◆ TASK DIRECTIONS
Please restate the records below word for word, leaving out every picture.

(Source data)
_ _ _

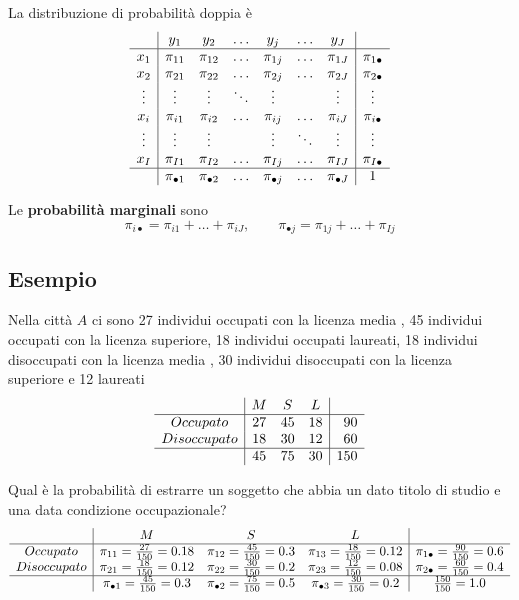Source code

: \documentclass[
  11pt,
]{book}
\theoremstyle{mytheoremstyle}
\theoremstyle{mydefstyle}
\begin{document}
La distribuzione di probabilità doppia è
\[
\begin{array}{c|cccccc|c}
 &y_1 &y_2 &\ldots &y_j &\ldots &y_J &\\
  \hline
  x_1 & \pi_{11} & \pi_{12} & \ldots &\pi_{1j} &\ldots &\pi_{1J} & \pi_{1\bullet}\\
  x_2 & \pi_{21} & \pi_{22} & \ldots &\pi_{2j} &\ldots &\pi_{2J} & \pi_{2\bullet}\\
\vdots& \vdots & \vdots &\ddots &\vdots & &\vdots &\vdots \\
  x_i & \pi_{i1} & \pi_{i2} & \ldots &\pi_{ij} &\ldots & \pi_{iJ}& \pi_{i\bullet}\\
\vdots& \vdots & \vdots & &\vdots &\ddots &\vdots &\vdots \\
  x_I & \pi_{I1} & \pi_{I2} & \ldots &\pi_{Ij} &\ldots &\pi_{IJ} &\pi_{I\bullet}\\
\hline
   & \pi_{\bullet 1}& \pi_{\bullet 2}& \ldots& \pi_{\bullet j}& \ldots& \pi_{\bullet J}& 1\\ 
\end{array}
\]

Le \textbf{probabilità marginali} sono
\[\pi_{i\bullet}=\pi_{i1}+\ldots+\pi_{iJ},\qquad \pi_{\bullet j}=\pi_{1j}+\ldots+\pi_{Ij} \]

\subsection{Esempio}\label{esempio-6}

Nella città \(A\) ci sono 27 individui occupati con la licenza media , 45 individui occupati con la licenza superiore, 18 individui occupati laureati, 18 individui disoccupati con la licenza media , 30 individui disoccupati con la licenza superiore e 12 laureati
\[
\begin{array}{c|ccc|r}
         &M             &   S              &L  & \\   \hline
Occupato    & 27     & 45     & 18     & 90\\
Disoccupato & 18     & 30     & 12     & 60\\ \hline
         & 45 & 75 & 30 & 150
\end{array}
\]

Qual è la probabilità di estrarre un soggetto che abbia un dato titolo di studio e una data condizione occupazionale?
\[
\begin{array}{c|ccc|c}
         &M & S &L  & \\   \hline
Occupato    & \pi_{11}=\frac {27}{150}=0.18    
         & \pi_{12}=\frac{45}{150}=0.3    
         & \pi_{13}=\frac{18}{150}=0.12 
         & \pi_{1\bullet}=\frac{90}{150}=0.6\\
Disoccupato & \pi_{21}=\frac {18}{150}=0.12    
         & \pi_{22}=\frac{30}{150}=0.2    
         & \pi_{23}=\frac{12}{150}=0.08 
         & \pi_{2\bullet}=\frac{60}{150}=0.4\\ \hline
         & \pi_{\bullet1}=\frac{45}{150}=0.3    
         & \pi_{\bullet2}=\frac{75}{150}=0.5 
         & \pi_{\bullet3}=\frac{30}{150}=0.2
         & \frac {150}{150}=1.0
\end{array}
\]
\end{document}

_ _ _

◆ TASK RESPONSE
Source code

: \documentclass[
  11pt,
]{book}
\theoremstyle{mytheoremstyle}
\theoremstyle{mydefstyle}
\begin{document}
La distribuzione di probabilità doppia è
\[
\begin{array}{c|cccccc|c}
 &y_1 &y_2 &\ldots &y_j &\ldots &y_J &\\
  \hline
  x_1 & \pi_{11} & \pi_{12} & \ldots &\pi_{1j} &\ldots &\pi_{1J} & \pi_{1\bullet}\\
  x_2 & \pi_{21} & \pi_{22} & \ldots &\pi_{2j} &\ldots &\pi_{2J} & \pi_{2\bullet}\\
\vdots& \vdots & \vdots &\ddots &\vdots & &\vdots &\vdots \\
  x_i & \pi_{i1} & \pi_{i2} & \ldots &\pi_{ij} &\ldots & \pi_{iJ}& \pi_{i\bullet}\\
\vdots& \vdots & \vdots & &\vdots &\ddots &\vdots &\vdots \\
  x_I & \pi_{I1} & \pi_{I2} & \ldots &\pi_{Ij} &\ldots &\pi_{IJ} &\pi_{I\bullet}\\
\hline
   & \pi_{\bullet 1}& \pi_{\bullet 2}& \ldots& \pi_{\bullet j}& \ldots& \pi_{\bullet J}& 1\\ 
\end{array}
\]

Le \textbf{probabilità marginali} sono
\[\pi_{i\bullet}=\pi_{i1}+\ldots+\pi_{iJ},\qquad \pi_{\bullet j}=\pi_{1j}+\ldots+\pi_{Ij} \]

\subsection{Esempio}\label{esempio-6}

Nella città \(A\) ci sono 27 individui occupati con la licenza media , 45 individui occupati con la licenza superiore, 18 individui occupati laureati, 18 individui disoccupati con la licenza media , 30 individui disoccupati con la licenza superiore e 12 laureati
\[
\begin{array}{c|ccc|r}
         &M             &   S              &L  & \\   \hline
Occupato    & 27     & 45     & 18     & 90\\
Disoccupato & 18     & 30     & 12     & 60\\ \hline
         & 45 & 75 & 30 & 150
\end{array}
\]

Qual è la probabilità di estrarre un soggetto che abbia un dato titolo di studio e una data condizione occupazionale?
\[
\begin{array}{c|ccc|c}
         &M & S &L  & \\   \hline
Occupato    & \pi_{11}=\frac {27}{150}=0.18    
         & \pi_{12}=\frac{45}{150}=0.3    
         & \pi_{13}=\frac{18}{150}=0.12 
         & \pi_{1\bullet}=\frac{90}{150}=0.6\\
Disoccupato & \pi_{21}=\frac {18}{150}=0.12    
         & \pi_{22}=\frac{30}{150}=0.2    
         & \pi_{23}=\frac{12}{150}=0.08 
         & \pi_{2\bullet}=\frac{60}{150}=0.4\\ \hline
         & \pi_{\bullet1}=\frac{45}{150}=0.3    
         & \pi_{\bullet2}=\frac{75}{150}=0.5 
         & \pi_{\bullet3}=\frac{30}{150}=0.2
         & \frac {150}{150}=1.0
\end{array}
\]
\end{document}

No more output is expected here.